In a not terribly surprising development, I've been getting a bunch of health care-related alerts in my inbox lately. I'll share two: one from Unionvoice and the other from Public Citizen. The former alert argues for a public option, while the latter alert argues for a single-payer system, so of course I prefer the latter. I include the former alert mainly because I haven't gotten around to mentioning taxation of employee-provided health benefits somehow being "on the table." That's the second-dumbest solution to the health care mess I've heard (Mr. McCain's anti-health insurance Health Savings Accounts plan being the dumbest). Your Reps and Senators need to hear from you -- over the phone, preferably -- that taxing health insurance benefits is a non-starter with the American people, no matter what Republicans think of it.
The Servicemembers Legal Defense Network has had trouble pressuring Mr. Obama to change don't-ask-don't-tell -- even though, you know, Mr. Obama could just order the Armed Forces to accept openly gay soldiers, just as Harry Truman ordered the Armed Forces to desegregate. So now they're targeting Nancy Pelosi, who could make action on the Military Readiness Enhancement Act (H.R. 1283) a priority if she so chooses. Thus SLDN provides a petition demanding action on H.R. 1283. Apparently over 120,000 folks have signed it already. Maybe it'll move the legislation, maybe it won't. But at least we'll be on record as having said something about it. That's more important than it seems sometimes.

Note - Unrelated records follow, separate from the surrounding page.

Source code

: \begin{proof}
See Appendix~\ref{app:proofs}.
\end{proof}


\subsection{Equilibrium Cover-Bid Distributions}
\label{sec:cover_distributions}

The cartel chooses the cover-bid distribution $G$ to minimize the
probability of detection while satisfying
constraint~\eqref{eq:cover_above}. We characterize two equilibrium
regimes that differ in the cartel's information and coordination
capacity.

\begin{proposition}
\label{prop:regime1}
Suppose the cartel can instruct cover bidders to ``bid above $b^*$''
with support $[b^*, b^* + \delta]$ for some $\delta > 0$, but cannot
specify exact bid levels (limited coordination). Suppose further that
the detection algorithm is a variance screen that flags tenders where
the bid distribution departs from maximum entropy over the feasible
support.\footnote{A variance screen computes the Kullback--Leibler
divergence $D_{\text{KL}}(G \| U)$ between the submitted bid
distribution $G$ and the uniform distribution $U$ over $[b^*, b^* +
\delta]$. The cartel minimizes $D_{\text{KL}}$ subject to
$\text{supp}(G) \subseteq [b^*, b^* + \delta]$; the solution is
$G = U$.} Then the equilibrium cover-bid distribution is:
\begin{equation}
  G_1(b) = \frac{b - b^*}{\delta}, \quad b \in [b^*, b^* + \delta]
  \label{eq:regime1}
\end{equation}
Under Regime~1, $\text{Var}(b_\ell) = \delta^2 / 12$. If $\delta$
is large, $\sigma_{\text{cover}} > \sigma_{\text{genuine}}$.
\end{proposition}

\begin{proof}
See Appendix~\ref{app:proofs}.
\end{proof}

Karl Rove was right about one thing -- politics is a ground game. And we need to think of ourselves as John Riggins.
Meanwhile, in another not terribly surprising development, Fox News let Stephen Moore say this about Mr. Obama's plans to fix the economy: "The one thing this administration won't do is cut taxes." Except that, like, it already has. And I don't even mean the annual Alternative Minimum Tax patch that somehow got thrown into the stimulus bill; I mean an actual tax cut, targeted to lower-income earners for once. I also remember Mr. Obama wanting it to be much larger, but Congress balking because it was, you know, fiscally irresponsible or something. I also remember that none of Mr. Bush's tax cuts worked, and that Mr. Reagan's 1981 tax cuts didn't do nearly as much for the economy as his 1984 tax hikes did. Sigh. Stephen Moore is kinda like the late Jack Kemp, just without the heart or the brain. Probably without the throwing arm, too.